Published: July 9 2007 on Helium
The countries involved in World War I, (1914-1918), were all there for diverse reasons. Some were there, fervently feeling a sense of nationalism, a new patriotic spirit awakening in the later years of the 19th century. Some were there defending imperialistic acquisitions or prospects. Some were there to test land and sea military strength. Some were there supporting an empire or mother country. And some were driven to war with varying degrees of all three agendas, plus, perhaps, a sense of fear.

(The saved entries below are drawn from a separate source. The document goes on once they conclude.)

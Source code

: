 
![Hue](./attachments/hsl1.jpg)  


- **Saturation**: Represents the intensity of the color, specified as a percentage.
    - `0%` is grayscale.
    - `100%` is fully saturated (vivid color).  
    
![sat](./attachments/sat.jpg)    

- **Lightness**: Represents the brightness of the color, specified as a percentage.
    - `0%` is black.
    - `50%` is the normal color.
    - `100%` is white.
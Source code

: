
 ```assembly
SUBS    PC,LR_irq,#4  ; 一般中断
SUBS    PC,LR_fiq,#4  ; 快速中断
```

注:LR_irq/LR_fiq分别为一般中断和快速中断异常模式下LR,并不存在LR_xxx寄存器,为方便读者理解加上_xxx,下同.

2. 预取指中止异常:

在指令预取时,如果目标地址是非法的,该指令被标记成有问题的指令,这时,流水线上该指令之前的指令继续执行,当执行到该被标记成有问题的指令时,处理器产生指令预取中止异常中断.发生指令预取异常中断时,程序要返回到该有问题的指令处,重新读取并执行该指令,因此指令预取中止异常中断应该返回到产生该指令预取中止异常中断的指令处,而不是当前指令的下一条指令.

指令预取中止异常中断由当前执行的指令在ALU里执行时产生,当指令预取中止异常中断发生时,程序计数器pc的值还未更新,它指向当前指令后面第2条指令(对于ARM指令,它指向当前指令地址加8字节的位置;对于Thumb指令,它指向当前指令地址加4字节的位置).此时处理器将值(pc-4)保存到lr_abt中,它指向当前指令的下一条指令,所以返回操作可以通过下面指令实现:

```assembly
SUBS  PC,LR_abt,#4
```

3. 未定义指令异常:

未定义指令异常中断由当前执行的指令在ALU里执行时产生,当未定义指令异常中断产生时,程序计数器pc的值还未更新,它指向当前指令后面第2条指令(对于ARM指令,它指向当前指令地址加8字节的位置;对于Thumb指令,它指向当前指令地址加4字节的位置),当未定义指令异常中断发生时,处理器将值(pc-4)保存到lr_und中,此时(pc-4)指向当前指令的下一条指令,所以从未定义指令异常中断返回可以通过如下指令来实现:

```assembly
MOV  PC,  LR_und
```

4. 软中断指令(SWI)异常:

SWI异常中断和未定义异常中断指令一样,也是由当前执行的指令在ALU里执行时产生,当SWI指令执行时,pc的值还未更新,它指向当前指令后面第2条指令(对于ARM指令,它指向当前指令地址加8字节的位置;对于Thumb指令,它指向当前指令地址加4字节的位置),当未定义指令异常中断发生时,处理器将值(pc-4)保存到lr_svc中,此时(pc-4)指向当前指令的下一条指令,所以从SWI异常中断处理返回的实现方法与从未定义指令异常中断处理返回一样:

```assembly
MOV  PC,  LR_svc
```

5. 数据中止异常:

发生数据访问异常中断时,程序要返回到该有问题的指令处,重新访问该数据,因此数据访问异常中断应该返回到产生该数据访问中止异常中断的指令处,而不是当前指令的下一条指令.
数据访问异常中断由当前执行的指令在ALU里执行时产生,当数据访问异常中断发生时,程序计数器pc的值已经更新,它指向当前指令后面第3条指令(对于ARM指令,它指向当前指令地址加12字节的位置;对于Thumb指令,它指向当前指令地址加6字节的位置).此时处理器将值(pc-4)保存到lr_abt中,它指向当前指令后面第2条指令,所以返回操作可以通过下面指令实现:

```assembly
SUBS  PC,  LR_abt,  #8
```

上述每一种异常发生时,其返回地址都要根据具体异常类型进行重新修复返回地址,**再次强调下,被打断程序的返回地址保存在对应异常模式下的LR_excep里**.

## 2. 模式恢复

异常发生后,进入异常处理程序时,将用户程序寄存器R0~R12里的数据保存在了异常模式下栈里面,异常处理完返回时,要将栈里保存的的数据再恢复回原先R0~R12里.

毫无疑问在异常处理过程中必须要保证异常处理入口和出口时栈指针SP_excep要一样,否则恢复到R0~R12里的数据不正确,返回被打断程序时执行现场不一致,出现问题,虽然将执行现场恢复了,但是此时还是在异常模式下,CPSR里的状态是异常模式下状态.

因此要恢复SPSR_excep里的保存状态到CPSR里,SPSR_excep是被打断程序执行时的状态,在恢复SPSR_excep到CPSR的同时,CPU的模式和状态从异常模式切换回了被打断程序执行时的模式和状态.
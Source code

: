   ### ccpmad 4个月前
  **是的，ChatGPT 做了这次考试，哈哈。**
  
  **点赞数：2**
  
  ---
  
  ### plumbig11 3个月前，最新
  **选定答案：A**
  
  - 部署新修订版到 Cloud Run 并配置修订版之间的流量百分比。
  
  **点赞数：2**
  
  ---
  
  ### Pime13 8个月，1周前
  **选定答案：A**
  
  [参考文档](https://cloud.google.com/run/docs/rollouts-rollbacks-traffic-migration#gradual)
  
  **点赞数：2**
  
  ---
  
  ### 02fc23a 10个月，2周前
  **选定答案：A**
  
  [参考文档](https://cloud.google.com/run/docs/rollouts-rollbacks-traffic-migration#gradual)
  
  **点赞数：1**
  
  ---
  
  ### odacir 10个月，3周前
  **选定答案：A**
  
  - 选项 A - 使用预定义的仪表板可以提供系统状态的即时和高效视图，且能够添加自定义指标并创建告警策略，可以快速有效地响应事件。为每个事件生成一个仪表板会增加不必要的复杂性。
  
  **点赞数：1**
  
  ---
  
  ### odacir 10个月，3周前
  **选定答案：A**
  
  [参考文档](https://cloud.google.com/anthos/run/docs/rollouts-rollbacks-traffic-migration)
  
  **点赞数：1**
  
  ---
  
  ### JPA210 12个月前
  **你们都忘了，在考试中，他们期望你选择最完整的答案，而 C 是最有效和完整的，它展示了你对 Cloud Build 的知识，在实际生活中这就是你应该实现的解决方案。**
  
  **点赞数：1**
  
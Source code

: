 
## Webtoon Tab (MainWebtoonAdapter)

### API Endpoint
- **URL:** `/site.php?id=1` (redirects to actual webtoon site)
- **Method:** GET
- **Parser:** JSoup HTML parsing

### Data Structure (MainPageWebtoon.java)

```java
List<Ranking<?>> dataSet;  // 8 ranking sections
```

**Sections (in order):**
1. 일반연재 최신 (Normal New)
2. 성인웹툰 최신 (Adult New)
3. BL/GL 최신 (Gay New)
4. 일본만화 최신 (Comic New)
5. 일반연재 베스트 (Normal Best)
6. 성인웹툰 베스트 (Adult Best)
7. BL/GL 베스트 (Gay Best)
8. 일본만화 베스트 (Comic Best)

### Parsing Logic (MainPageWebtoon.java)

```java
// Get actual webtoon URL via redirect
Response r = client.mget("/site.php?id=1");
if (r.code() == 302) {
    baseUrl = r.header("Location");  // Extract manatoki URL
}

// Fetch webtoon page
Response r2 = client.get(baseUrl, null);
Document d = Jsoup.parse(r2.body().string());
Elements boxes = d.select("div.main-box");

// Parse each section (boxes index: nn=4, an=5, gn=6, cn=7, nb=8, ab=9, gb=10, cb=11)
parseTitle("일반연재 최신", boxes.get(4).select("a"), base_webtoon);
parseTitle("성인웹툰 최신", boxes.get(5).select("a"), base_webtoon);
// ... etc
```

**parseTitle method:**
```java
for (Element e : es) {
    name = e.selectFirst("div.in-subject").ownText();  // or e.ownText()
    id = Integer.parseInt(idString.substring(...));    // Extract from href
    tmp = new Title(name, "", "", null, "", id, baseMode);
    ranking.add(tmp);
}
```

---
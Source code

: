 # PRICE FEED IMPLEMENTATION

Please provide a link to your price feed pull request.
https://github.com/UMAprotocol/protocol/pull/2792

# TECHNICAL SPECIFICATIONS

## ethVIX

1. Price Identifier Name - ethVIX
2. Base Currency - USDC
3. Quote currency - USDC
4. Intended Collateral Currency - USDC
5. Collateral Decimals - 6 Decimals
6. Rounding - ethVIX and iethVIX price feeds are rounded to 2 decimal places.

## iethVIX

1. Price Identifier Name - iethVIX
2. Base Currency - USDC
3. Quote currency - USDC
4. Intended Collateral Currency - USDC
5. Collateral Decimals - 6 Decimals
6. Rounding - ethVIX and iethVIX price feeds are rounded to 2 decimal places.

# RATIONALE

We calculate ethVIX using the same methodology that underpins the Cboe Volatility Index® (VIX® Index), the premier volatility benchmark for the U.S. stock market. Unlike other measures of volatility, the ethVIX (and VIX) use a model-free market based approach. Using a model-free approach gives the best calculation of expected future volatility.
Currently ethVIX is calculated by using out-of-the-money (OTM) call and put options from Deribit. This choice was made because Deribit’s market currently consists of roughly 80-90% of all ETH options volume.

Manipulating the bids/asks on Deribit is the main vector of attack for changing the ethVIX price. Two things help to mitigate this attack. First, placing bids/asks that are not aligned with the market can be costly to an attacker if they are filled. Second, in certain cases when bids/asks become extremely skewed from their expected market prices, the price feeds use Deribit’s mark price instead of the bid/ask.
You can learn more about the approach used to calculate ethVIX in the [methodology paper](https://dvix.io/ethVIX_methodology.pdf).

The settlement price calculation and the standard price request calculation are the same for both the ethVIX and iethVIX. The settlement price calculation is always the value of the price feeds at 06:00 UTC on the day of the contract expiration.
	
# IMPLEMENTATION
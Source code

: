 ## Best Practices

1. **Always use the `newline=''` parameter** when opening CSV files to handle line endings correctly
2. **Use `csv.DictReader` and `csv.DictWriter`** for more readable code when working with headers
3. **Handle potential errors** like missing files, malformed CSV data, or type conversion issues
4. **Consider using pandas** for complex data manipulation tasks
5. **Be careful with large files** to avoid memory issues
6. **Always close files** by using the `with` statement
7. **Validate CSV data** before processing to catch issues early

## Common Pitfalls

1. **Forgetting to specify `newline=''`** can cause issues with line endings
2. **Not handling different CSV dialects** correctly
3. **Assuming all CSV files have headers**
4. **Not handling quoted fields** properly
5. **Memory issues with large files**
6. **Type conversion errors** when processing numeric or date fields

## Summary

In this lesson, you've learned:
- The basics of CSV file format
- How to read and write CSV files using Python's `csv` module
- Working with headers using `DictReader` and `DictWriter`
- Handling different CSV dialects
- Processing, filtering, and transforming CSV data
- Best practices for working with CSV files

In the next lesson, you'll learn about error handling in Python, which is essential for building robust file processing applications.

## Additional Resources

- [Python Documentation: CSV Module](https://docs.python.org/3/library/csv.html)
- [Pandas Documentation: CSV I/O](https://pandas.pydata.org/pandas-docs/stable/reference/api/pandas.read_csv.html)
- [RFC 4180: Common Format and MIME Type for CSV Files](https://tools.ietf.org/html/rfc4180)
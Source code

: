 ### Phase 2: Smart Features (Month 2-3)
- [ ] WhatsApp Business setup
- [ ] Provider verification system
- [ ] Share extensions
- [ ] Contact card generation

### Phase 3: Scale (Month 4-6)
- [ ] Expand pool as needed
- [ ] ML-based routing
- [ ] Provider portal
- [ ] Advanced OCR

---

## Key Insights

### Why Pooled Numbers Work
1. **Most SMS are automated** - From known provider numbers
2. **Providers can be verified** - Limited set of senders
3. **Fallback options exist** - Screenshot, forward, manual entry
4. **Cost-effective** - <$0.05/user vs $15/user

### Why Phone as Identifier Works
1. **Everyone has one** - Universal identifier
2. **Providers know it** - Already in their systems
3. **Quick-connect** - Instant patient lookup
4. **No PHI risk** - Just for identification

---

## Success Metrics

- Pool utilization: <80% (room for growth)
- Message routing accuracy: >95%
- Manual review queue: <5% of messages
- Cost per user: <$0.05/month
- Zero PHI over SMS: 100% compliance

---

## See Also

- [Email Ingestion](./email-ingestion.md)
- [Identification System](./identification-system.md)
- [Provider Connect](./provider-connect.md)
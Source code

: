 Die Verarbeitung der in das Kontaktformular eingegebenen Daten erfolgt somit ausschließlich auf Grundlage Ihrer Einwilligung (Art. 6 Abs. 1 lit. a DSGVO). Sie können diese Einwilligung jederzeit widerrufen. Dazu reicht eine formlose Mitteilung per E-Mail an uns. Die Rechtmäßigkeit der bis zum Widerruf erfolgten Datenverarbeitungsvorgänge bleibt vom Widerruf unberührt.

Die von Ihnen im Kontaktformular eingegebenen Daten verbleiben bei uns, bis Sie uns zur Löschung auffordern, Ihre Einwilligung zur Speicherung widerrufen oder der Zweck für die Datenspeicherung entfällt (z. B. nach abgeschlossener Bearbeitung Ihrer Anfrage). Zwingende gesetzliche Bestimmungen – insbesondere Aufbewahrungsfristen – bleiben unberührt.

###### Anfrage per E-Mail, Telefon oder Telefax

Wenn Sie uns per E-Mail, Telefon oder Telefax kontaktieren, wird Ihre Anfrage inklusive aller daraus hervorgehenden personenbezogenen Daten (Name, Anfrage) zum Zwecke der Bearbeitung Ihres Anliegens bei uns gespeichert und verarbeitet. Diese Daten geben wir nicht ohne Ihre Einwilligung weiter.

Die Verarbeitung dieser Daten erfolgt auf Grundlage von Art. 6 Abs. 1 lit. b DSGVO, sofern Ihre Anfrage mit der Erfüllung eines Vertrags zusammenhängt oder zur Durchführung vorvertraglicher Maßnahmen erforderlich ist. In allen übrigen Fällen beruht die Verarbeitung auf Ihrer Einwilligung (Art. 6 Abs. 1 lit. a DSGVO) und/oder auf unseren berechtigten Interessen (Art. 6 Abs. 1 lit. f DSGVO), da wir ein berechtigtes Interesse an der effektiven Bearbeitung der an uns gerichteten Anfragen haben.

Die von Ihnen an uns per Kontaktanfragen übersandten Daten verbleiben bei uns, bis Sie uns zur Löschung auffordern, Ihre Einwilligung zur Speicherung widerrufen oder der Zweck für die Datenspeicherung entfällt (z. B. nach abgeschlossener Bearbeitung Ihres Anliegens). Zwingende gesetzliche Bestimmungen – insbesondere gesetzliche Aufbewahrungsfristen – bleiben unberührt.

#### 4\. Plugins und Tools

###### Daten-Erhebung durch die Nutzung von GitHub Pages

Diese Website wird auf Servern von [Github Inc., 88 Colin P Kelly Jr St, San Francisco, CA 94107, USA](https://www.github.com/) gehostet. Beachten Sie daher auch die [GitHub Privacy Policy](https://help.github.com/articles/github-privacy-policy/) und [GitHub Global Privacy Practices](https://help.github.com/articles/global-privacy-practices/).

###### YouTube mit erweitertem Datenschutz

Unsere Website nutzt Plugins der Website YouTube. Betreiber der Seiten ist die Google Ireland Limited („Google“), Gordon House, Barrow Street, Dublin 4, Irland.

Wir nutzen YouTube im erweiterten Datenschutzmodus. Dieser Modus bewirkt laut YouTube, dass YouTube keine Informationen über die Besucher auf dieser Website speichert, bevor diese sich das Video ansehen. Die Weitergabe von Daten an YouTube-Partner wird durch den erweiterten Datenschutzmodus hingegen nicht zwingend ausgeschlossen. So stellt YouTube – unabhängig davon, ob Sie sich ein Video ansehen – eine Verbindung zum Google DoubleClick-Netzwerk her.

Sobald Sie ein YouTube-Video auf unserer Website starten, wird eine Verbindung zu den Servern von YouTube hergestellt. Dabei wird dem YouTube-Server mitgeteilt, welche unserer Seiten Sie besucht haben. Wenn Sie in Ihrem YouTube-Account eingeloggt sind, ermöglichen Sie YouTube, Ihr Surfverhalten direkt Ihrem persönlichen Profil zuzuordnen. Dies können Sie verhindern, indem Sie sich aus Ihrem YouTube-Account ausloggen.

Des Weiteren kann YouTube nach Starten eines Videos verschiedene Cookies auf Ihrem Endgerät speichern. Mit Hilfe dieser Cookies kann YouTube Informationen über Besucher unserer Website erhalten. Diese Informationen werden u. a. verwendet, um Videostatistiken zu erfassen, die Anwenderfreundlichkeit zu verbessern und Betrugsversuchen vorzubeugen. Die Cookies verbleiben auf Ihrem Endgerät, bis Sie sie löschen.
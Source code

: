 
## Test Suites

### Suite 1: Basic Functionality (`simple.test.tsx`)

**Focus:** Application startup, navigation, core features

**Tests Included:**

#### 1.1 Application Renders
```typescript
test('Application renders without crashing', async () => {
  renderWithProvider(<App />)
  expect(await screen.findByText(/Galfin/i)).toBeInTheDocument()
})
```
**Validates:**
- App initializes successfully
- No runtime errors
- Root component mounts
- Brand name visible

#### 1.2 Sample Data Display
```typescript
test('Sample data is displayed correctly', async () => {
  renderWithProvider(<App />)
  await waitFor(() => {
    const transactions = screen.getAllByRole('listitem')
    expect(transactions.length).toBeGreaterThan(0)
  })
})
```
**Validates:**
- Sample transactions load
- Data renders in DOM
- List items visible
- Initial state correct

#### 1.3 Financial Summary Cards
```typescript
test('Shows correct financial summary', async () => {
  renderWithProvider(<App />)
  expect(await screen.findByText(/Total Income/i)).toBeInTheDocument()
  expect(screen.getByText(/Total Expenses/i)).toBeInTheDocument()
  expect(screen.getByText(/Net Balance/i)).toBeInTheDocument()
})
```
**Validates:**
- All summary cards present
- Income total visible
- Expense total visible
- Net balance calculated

The war was triggered by a Bosnian revolutionary's assassination of Austrian Archduke Franz Ferdinand and his wife on 28th June 1914. But the major players in the war used this event as a catalyst to vent long term imperialistic and political tensions. In short, many countries joined for either their own particular grievances or a sense of duty bound up in colonial ties. Only the U.S. (originally neutral) entered the war under provocation. Finally, in 1917, President Woodrow Wilson committed the U.S. to the Allies because cargo boats were consistently attacked by the Germans. Germany "needled" the U.S. into the war.
The two major, opposing powers were known as the Triple Entente and the Triple Alliance.
The Triple Entente, formed in 1907, became known, in the course of the war, as the Allies. The countries initially involved were Britain, France and Russia. Britain was regarded as having the strongest naval power. France had a credible land army. The United States joined this group in 1917. The Triple Alliance, formed in 1882, became known as the Central Powers. Germany, Austria-Hungary and Italy were initially involved. Germany and Italy were newly unified in the late 19th century. It seemed they wished to "test" their power on a world scale. On the outbreak of war, Turkey joined this group, while Italy crossed over to the Allies.
Other countries involved in the war joined or supported one of these two groups.
On the Allies side, Britain was supported by her far reaching empire of British territories in Africa, Atlantic Islands, Australasia and Pacific Ocean, Canada, Falkland Islands, Singapore, Cyprus, Malta, Indian empire; Indian Ocean Islands -Andaman , Cocos, Mauritius, Nicobar, Seychelles; Middle East Arabia(protectorates), Kuwait, Oman, Newfoundland; West Indies. France was supported by her smaller empire including Morocco, Algeria, New Caledonia and Guadeloupe. Italy was supported by her African colonies of Italian Somaliland, Eritrea and Tripoli. Japan joined the Allies, but only played a small role in east Asia. Belgium and Portugal, originally wanting neutrality, reluctantly joined the Allies when surrounded by warring factions. (Amazingly, Spain remained neutral throughout the war!)
On the Central Powers side, Germany was supported by her empire including Cameroon, German East Africa, South West Africa (Namibia), Togoland; Bismarck Archipelgeo, Carolina Islands, Mariana Islands, Marshal Islands, Palau Islands and Samoa Islands. Of note, the German empire was only acquired late in the 19th century, well after the main imperial players Britain and France. Colonial support was a somewhat unknown, untested factor.
In total, over 100 countries were involved in this war. But not all countries were directly involved in the fighting. Some of the colonies, for example, acted as a source of military supply of armaments or as a reserve force. Other European countries, such as Poland, Belgium and Luxembourg, were drawn into the war because they were occupied by the Germans; but they also acted as a "corridor of escape" for the Allies.
Africa, being the great imperialistic vision of the major European powers in the 19th century, was divided by the war. Only Ethiopia and four small Spanish colonies were neutral.
Then, when the United States joined the war in 1917, most of the Central American countries followed. Brazil, in South America, independently declared war on Germany in 1917. Bolivia, Ecuador, Peru and Bolivia severed ties with Germany but did not get involved in the war.
The larger powers were involved in World War I because they wanted to vent nationalistic superiority, test military strength and assert imperialistic claims left over from the 19th century. Many of the smaller countries were drawn in to the war because they either had a sense of duty to a mother country or, being surrounded by "the heavies", felt impelled to take sides to protect their own safety.